Born Jean-Baptiste-Marie Vianney on 8 May 1786, he died on 4 August 1859.

He was renowned in his own lifetime for his saintly life, mortification, his persevering ministry in the sacrament of confession, and his ardent devotion to the Blessed Virgin Mary and to St Philomena.

To honour the 150th anniversary of his death, Pope Benedict XVI declared a year for priests, running from the feast of the Sacred Heart 2009 until 2010.

Pope Benedict XVI also proclaimed St John Vianney the Universal Patron of Priests and “a true example of a pastor at the service of Christ’s flock”. The Year of the Priest was intended to encourage priests to strive for spiritual perfection.

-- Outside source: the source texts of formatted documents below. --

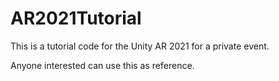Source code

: # AR2021Tutorial

This is a tutorial code for the Unity AR 2021 for a private event.

Anyone interested can use this as reference.
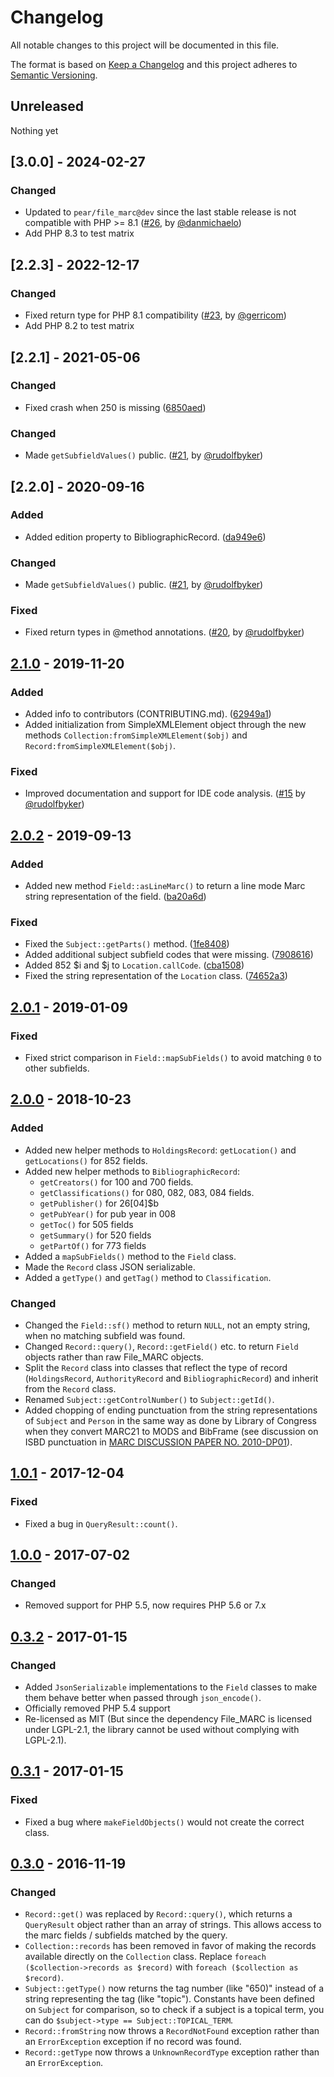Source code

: # Changelog
All notable changes to this project will be documented in this file.

The format is based on [Keep a Changelog](http://keepachangelog.com/en/1.0.0/)
and this project adheres to [Semantic Versioning](http://semver.org/spec/v2.0.0.html).

## Unreleased

Nothing yet

## [3.0.0] - 2024-02-27

### Changed

- Updated to `pear/file_marc@dev` since the last stable release is not compatible with PHP >= 8.1
  ([#26](https://github.com/scriptotek/php-marc/pull/26), by [@danmichaelo](https://github.com/danmichaelo))
- Add PHP 8.3 to test matrix

## [2.2.3] - 2022-12-17

### Changed

- Fixed return type for PHP 8.1 compatibility
  ([#23](https://github.com/scriptotek/php-marc/pull/23), by [@gerricom](https://github.com/gerricom))
- Add PHP 8.2 to test matrix

## [2.2.1] - 2021-05-06

### Changed

- Fixed crash when 250 is missing
  ([6850aed](https://github.com/scriptotek/php-marc/commit/6850aedf9a3a41f49fd026336283c487e844919c))

### Changed

- Made `getSubfieldValues()` public.
  ([#21](https://github.com/scriptotek/php-marc/pull/21), by [@rudolfbyker](https://github.com/rudolfbyker))

## [2.2.0] - 2020-09-16

### Added

- Added edition property to BibliographicRecord.
  ([da949e6](https://github.com/scriptotek/php-marc/commit/da949e640e86be7498f26d0e74fbb6c26bfcbce3))

### Changed

- Made `getSubfieldValues()` public.
  ([#21](https://github.com/scriptotek/php-marc/pull/21), by [@rudolfbyker](https://github.com/rudolfbyker))

### Fixed

- Fixed return types in @method annotations.
  ([#20](https://github.com/scriptotek/php-marc/pull/20), by [@rudolfbyker](https://github.com/rudolfbyker))

## [2.1.0] - 2019-11-20

### Added

- Added info to contributors (CONTRIBUTING.md).
  ([62949a1](https://github.com/scriptotek/php-marc/commit/62949a1b2e1c309e3bf8bb58f9f8f138c0398d46))
- Added initialization from SimpleXMLElement object through the new methods
  `Collection:fromSimpleXMLElement($obj)` and `Record:fromSimpleXMLElement($obj)`.

### Fixed

- Improved documentation and support for IDE code analysis.
  ([#15](https://github.com/scriptotek/php-marc/issues/15)
  by [@rudolfbyker](https://github.com/rudolfbyker))

## [2.0.2] - 2019-09-13

### Added

- Added new method `Field::asLineMarc()` to return a line mode Marc string
  representation of the field.
  ([ba20a6d](https://github.com/scriptotek/php-marc/commit/ba20a6deadc9402bb65807cd63e33797d2893dea))

### Fixed

- Fixed the `Subject::getParts()` method.
  ([1fe8408](https://github.com/scriptotek/php-marc/commit/1fe8408e49c6c3afba9ec379b441c82f64ce0336))
- Added additional subject subfield codes that were missing.
  ([7908616](https://github.com/scriptotek/php-marc/commit/79086165dfce9b9d2f490d38e9f50f70fef5641f))
- Added 852 $i and $j to `Location.callCode`.
  ([cba1508](https://github.com/scriptotek/php-marc/commit/cba15083422bb2ac812b6b355341feab2cff308a))
- Fixed the string representation of the `Location` class.
  ([74652a3](https://github.com/scriptotek/php-marc/commit/74652a3bf4cc3e9fe3c916057a0a9bd47419f601))

## [2.0.1] - 2019-01-09

### Fixed

- Fixed strict comparison in `Field::mapSubFields()` to avoid matching `0`
  to other subfields.

## [2.0.0] - 2018-10-23

### Added

- Added new helper methods to `HoldingsRecord`: `getLocation()` and `getLocations()` for 852 fields.
- Added new helper methods to `BibliographicRecord`:
  - `getCreators()` for 100 and 700 fields.
  - `getClassifications()` for 080, 082, 083, 084 fields.
  - `getPublisher()` for 26[04]$b
  - `getPubYear()` for pub year in 008
  - `getToc()` for 505 fields
  - `getSummary()` for 520 fields
  - `getPartOf()` for 773 fields
- Added a `mapSubFields()` method to the `Field` class.
- Made the `Record` class JSON serializable.
- Added a `getType()` and `getTag()` method to `Classification`.

### Changed

- Changed the `Field::sf()` method to return `NULL`, not an empty string,
  when no matching subfield was found.
- Changed `Record::query()`, `Record::getField()` etc. to return `Field`
  objects rather than raw File_MARC objects.
- Split the `Record` class into classes that reflect the type of
  record (`HoldingsRecord`, `AuthorityRecord` and `BibliographicRecord`)
  and inherit from the `Record` class.
- Renamed `Subject::getControlNumber()` to `Subject::getId()`.
- Added chopping of ending punctuation from the string representations of
  `Subject` and `Person` in the same way as done by Library of Congress
  when they convert MARC21 to MODS and BibFrame
  (see discussion on ISBD punctuation in [MARC DISCUSSION PAPER NO. 2010-DP01](https://www.loc.gov/marc/marbi/2010/2010-dp01.html)).

## [1.0.1] - 2017-12-04
### Fixed

- Fixed a bug in `QueryResult::count()`.

## [1.0.0] - 2017-07-02
### Changed

- Removed support for PHP 5.5, now requires PHP 5.6 or 7.x

## [0.3.2] - 2017-01-15

### Changed

- Added `JsonSerializable` implementations to the `Field` classes to make them behave better when passed through `json_encode()`.
- Officially removed PHP 5.4 support
- Re-licensed as MIT (But since the dependency File_MARC is licensed under LGPL-2.1, the library cannot be used without complying with LGPL-2.1).

## [0.3.1] - 2017-01-15
### Fixed

- Fixed a bug where `makeFieldObjects()` would not create the correct class.

## [0.3.0] - 2016-11-19

### Changed
- `Record::get()` was replaced by `Record::query()`, which returns a `QueryResult` object rather than an array of strings.
  This allows access to the marc fields / subfields matched by the query.
- `Collection::records` has been removed in favor of making the records available directly on the `Collection` class.
  Replace `foreach ($collection->records as $record)` with `foreach ($collection as $record)`.
- `Subject::getType()` now returns the tag number (like "650)" instead of a string representing the tag (like "topic").
  Constants have been defined on `Subject` for comparison, so to check if a subject is a topical term,
  you can do `$subject->type == Subject::TOPICAL_TERM`.
- `Record::fromString` now throws a `RecordNotFound` exception rather than an `ErrorException` exception if no record was found.
- `Record::getType` now throws a `UnknownRecordType` exception rather than an `ErrorException`.

[Unreleased]: https://github.com/scriptotek/php-marc/compare/v2.1.0...HEAD
[2.1.0]: https://github.com/scriptotek/php-marc/compare/v2.0.2...v2.1.0
[2.0.2]: https://github.com/scriptotek/php-marc/compare/v2.0.1...v2.0.2
[2.0.1]: https://github.com/scriptotek/php-marc/compare/v2.0.0...v2.0.1
[2.0.0]: https://github.com/scriptotek/php-marc/compare/v1.0.1...v2.0.0
[1.0.1]: https://github.com/scriptotek/php-marc/compare/v1.0.0...v1.0.1
[1.0.0]: https://github.com/scriptotek/php-marc/compare/v0.3.2...v1.0.0
[0.3.2]: https://github.com/scriptotek/php-marc/compare/v0.3.1...v0.3.2
[0.3.1]: https://github.com/scriptotek/php-marc/compare/v0.3.0...v0.3.1
[0.3.0]: https://github.com/scriptotek/php-marc/compare/v0.2.1...v0.3.0
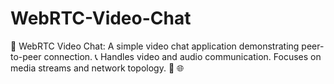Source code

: # WebRTC-Video-Chat
🎥 WebRTC Video Chat: A simple video chat application demonstrating peer-to-peer connection. 📞 Handles video and audio communication. Focuses on media streams and network topology. 💬 🌐

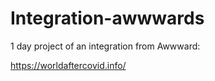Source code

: # Integration-awwwards

1 day project of an integration from Awwward:

https://worldaftercovid.info/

Copies of the Artane Novena prayer can be obtained from the Parish Office, St John Vianney, 95 Ardlea road, Artane, Dublin 5. Call 01-8474123.

PRAYER TO ST JOHN VIANNEY
St John Vianney, model of priestly life, pray for all ministers of the Church.

St John Vianney, tireless in your service of sinners in the confessional, pray for all who cannot bring themselves to confess their sins.

St John Vianney, whose life was devoted to Jesus in the Eucharist, obtain for us a deep reverence for the Mass and for Jesus’ presence in the Eucharist.

PRAYER OF ST JOHN VIANNEY
I love you, O my God, and my only desire is to love you until the last breath of my life.

I love you, O my infinitely loveable God, and I would rather die loving you than live without loving you.

I love you, Lord, and the only grace I ask is to love you eternally…..

My God, if my tongue cannot say in every moment that I love you, I want my heart to repeat it to you as often as I draw breath.